In 2006, Bekele paid dearly for a crowded racing programme in the outdoor season that constituted of thirteen races. Although he won a small share of the IAAF Golden League Jackpot (USD 83,333) and a first ever African 5000m title, he also lost four times in Oslo, London (Crystal Palace), Athens, and Shanghai.
“That will not happen this year,” he says. “I will run maybe three or four races before Osaka. I also plan to attempt my own World 5000m record.”
Two-mile debut in Hengelo
Bekele opened his outdoor track campaign with a victory over Two Miles at the IAAF World Athletics Tour meeting in Hengelo on 26 May. Yet his was a slow run victory in which his famous sprint was put into good use with 275m to go. His result 8:13.51 was also someway below his personal best for this seldom run distance, of 8:05.12, which he ran indoors in 2006.
Only 10,000m in Osaka
But Bekele’s main focus of the season will be Osaka, where he hopes to complete a hat-trick of world championship titles over the 10000m. “I am not thinking of doubling this year,” he says. “It would be too much to double.”
A third World title will see him move closer to mentor Haile Gebrselassie’s record of four successive 10,000m wins between 1993 and 1999. “I am not thinking a lot about that at the moment,” he says. “It would be an honour to emulate Haile in that regard, but my priority now is to recover from Mombassa.”
Following Haile’s investment in construction projects
While he again wishes away comparisons with ‘the Emperor’ on the track, Bekele looks to be following in the footsteps of the former two-time Olympic 10,000m champion by investing in construction projects.
Bekele is fast-building an impressive collection in the Ethiopian real-state bonanza. He is currently constructing a four-storey multi-purpose building in Assela (Gebrselassie’s birth city and 220kms southeast of Addis Ababa) and Adama (capital of the Oromiya region that includes his birth town Bekoji), while he is also a share holder in a soon-to-be-operation college in Addis Ababa.
In addition to general purpose buildings, Bekele also owns three houses and has received a large plot of land to construct a fourth.
Charitable giving
But is everything that the young man earns reinvested back into his businesses?
“No, I do give a lot away to helping people,” he reiterates. “For instances, I donated ETB 70,000 (USD 7800) to help flood victims last year. I also attend lots of charity events for Non-Governmental Organizations (NGOs).”
Lots of hobbies
When he is not training, competing, or operating his business from one of Addis Ababa’s high-rise buildings, Bekele says he uses much of his spare time educating himself.
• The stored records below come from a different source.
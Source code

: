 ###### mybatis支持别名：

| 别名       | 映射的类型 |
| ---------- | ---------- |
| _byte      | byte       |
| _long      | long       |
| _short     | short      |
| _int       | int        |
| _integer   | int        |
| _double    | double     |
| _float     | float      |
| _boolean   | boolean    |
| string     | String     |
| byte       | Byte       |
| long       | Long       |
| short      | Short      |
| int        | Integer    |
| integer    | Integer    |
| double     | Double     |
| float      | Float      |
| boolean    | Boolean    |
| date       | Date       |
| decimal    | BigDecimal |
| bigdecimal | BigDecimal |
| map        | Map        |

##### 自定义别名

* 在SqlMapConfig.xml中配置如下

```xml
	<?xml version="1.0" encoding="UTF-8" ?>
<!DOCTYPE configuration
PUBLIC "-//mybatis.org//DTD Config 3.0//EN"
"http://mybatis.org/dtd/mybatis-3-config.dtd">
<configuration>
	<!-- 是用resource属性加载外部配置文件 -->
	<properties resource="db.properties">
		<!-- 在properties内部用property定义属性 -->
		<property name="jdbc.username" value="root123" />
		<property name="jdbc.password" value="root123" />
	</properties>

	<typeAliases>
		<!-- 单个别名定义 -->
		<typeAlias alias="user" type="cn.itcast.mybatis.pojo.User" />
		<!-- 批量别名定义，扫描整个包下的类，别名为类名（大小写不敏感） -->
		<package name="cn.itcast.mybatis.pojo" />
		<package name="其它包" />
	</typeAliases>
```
“I love reading books, especially biographies,” he says. “My favourite is David Beckham’s biography My Life. I also love reading books of management and leadership.
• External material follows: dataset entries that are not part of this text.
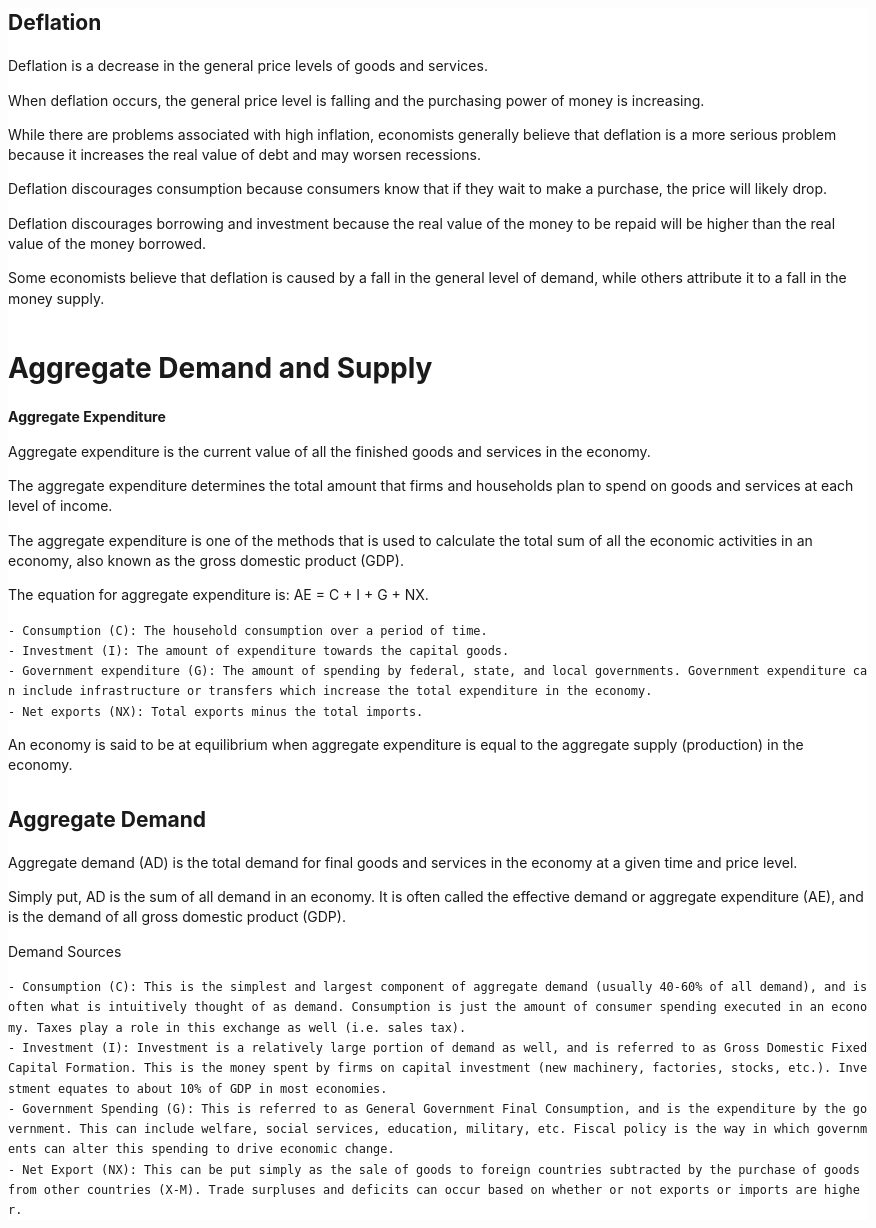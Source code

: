 
## Deflation
Deflation is a decrease in the general price levels of goods and services.

When deflation occurs, the general price level is falling and the purchasing power of money is increasing.
    
While there are problems associated with high inflation, economists generally believe that deflation is a more serious problem because it increases the real value of debt and may worsen recessions.

Deflation discourages consumption because consumers know that if they wait to make a purchase, the price will likely drop.

Deflation discourages borrowing and investment because the real value of the money to be repaid will be higher than the real value of the money borrowed.

Some economists believe that deflation is caused by a fall in the general level of demand, while others attribute it to a fall in the money supply.

# <a id="aggregate-demand-and-supply"></a>Aggregate Demand and Supply
**Aggregate Expenditure**

Aggregate expenditure is the current value of all the finished goods and services in the economy.

The aggregate expenditure determines the total amount that firms and households plan to spend on goods and services at each level of income.

The aggregate expenditure is one of the methods that is used to calculate the total sum of all the economic activities in an economy, also known as the gross domestic product (GDP).

The equation for aggregate expenditure is: AE = C + I + G + NX.

    - Consumption (C): The household consumption over a period of time.
    - Investment (I): The amount of expenditure towards the capital goods.
    - Government expenditure (G): The amount of spending by federal, state, and local governments. Government expenditure can include infrastructure or transfers which increase the total expenditure in the economy.
    - Net exports (NX): Total exports minus the total imports.

An economy is said to be at equilibrium when aggregate expenditure is equal to the aggregate supply (production) in the economy.

## Aggregate Demand
Aggregate demand (AD) is the total demand for final goods and services in the economy at a given time and price level.

Simply put, AD is the sum of all demand in an economy. It is often called the effective demand or aggregate expenditure (AE), and is the demand of all gross domestic product (GDP).

Demand Sources

    - Consumption (C): This is the simplest and largest component of aggregate demand (usually 40-60% of all demand), and is often what is intuitively thought of as demand. Consumption is just the amount of consumer spending executed in an economy. Taxes play a role in this exchange as well (i.e. sales tax).
    - Investment (I): Investment is a relatively large portion of demand as well, and is referred to as Gross Domestic Fixed Capital Formation. This is the money spent by firms on capital investment (new machinery, factories, stocks, etc.). Investment equates to about 10% of GDP in most economies.
    - Government Spending (G): This is referred to as General Government Final Consumption, and is the expenditure by the government. This can include welfare, social services, education, military, etc. Fiscal policy is the way in which governments can alter this spending to drive economic change.
    - Net Export (NX): This can be put simply as the sale of goods to foreign countries subtracted by the purchase of goods from other countries (X-M). Trade surpluses and deficits can occur based on whether or not exports or imports are higher.
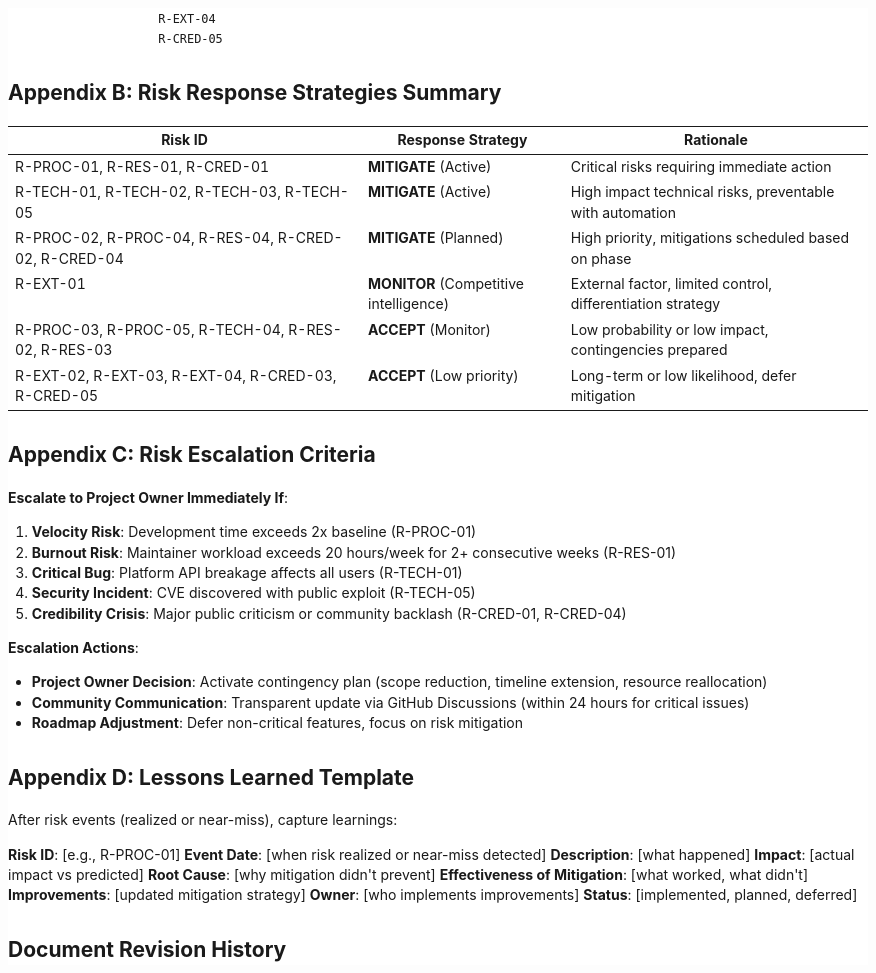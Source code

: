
 ```
                     R-EXT-04
                     R-CRED-05
```

## Appendix B: Risk Response Strategies Summary

| Risk ID | Response Strategy | Rationale |
|---------|------------------|-----------|
| R-PROC-01, R-RES-01, R-CRED-01 | **MITIGATE** (Active) | Critical risks requiring immediate action |
| R-TECH-01, R-TECH-02, R-TECH-03, R-TECH-05 | **MITIGATE** (Active) | High impact technical risks, preventable with automation |
| R-PROC-02, R-PROC-04, R-RES-04, R-CRED-02, R-CRED-04 | **MITIGATE** (Planned) | High priority, mitigations scheduled based on phase |
| R-EXT-01 | **MONITOR** (Competitive intelligence) | External factor, limited control, differentiation strategy |
| R-PROC-03, R-PROC-05, R-TECH-04, R-RES-02, R-RES-03 | **ACCEPT** (Monitor) | Low probability or low impact, contingencies prepared |
| R-EXT-02, R-EXT-03, R-EXT-04, R-CRED-03, R-CRED-05 | **ACCEPT** (Low priority) | Long-term or low likelihood, defer mitigation |

## Appendix C: Risk Escalation Criteria

**Escalate to Project Owner Immediately If**:
1. **Velocity Risk**: Development time exceeds 2x baseline (R-PROC-01)
2. **Burnout Risk**: Maintainer workload exceeds 20 hours/week for 2+ consecutive weeks (R-RES-01)
3. **Critical Bug**: Platform API breakage affects all users (R-TECH-01)
4. **Security Incident**: CVE discovered with public exploit (R-TECH-05)
5. **Credibility Crisis**: Major public criticism or community backlash (R-CRED-01, R-CRED-04)

**Escalation Actions**:
- **Project Owner Decision**: Activate contingency plan (scope reduction, timeline extension, resource reallocation)
- **Community Communication**: Transparent update via GitHub Discussions (within 24 hours for critical issues)
- **Roadmap Adjustment**: Defer non-critical features, focus on risk mitigation

## Appendix D: Lessons Learned Template

After risk events (realized or near-miss), capture learnings:

**Risk ID**: [e.g., R-PROC-01]
**Event Date**: [when risk realized or near-miss detected]
**Description**: [what happened]
**Impact**: [actual impact vs predicted]
**Root Cause**: [why mitigation didn't prevent]
**Effectiveness of Mitigation**: [what worked, what didn't]
**Improvements**: [updated mitigation strategy]
**Owner**: [who implements improvements]
**Status**: [implemented, planned, deferred]

## Document Revision History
If he can squeeze it into his daily routine, Bekele also watched movies and listening to music. “I love Mr. Bean, but my favourite movie is the Last King of Scotland,” he says. “Of the musicians, I admire Teddy Afro (Ethiopian singer, whose hit song ‘history is made’ focuses on Bekele’s Olympic 10,000m victory and contains the lyrics Kenenisa Anbessa or Kenenisa lion), not because he sang a song about me. I admire his creativity.”
And when he gets the rare opportunity, Bekele admits that he can also show his moves on the dance floor. “I am not a particularly good dancer, but when I am invited to ceremonies and get the chance, I do not shy away.”
I will admit I thought and still think Kenenisa will have a harder time this year than he has previous years on the track- after his disappointing World X Championships. A big question will certainly be answered with resounding clarity after his 2mile match-up with Craig Mottram and company!
How much lower does he think he can take the 5000m WR- it's already close to 4 minute mile for 3.1 miles?
Pre's Classic 2 MILE Field
Kenenisa Bekele (Ethiopia)
Craig Mottram (Australia)
Ben Limo (Kenya)
Zersenay Tadesse (Eritrea)
Adam Goucher
Matt Tegenkamp
Sileshi Sihine (Ethiopia)
Jonas Cheruiyot (Kenya)
Boniface Songok (Kenya)
Abrehem Feleke (Ethiopia)
Sean Graham
Anthony Famiglietti
Juan Barrios (Mexico)
Dathan Ritzenhein
Vipam, he may not break the 5,000 WR but he will trounce the competition easily.
The speed and the endurance are there
What is Bekele going to run in the Pre 2 miler?? I say 8:02 for the easy victory.
You're a moron if you think he goes over 7:57. He's been snowing everyone, and is going to bust a huge one to get a boost in popularity in North America.
googlerific wrote:
What is Bekele going to run in the Pre 2 miler?? I say 8:02 for the easy victory.
You are both morons. He isn't running at Pre.
Where is he the king?
i heard, he married (unoffical one) an ethiopian journalist
i am happy kenenisa will return in 15 july and
mottram will put his tail in between his clumsy legs
Sheffield, UK – Ethiopian Kenenisa Bekele, the World record holder for 5000m and 10,000m will be racing against Australia’s Craig Mottram on Sunday 15 July in Sheffield’s Don Valley stadium at the Norwich Union British Grand Prix, a Grand Prix status meeting as part of the IAAF World Athletics Tour 2007.
Kenenisa returns and finally does what he could have done years ago- break the sub 7:30 3000m barrier. His runaway victory against Craig Mottram makes currently the 7th fastest 3000m man ever.
Norwich Union British Grand Prix - Sheffield (GBR)
Sunday, July 15, 2007
Official Result
Men - 3000 Metres
Pos Athlete Nat Mark Pts
1..Bekele Kenenisa ETH 7:26.69
2..Mottram Craig AUS 7:35.00
3..Solinsky Chris USA 7:36.90
4..Ritzenhein Dathan USA 7:39.03
5..Kipkorir Edwin KEN 7:40.88
6..Farah Mohammed GBR 7:42.83
7..Dobson Ian USA 7:48.03
8..Chebii Abraham KEN 7:53.64
9..Slattery Steve USA 8:01.15
10.Mays Jermaine GBR 8:05.87
11.Silva Rui Pedro POR 8:07.19
12.Summerside Seth USA 8:08.83
Bett Charles Kiplangat KEN DNF
Kosgei Shadrack KEN DNF
what would Teg have run in this race?
7:32?
Rumor in Addis Abeba was that he was chasing models and hanging out with a bad crowd. One of is supposedly a heavy drinker and a playboy.
Oh well. I don't know what the truth is ... but sometimes these things are true.
that's very high on the all-time 3k list! A huge run, with a crazy fast last 1200. This show's the man is back and very fit. No need to worry. He is still the greatest right now!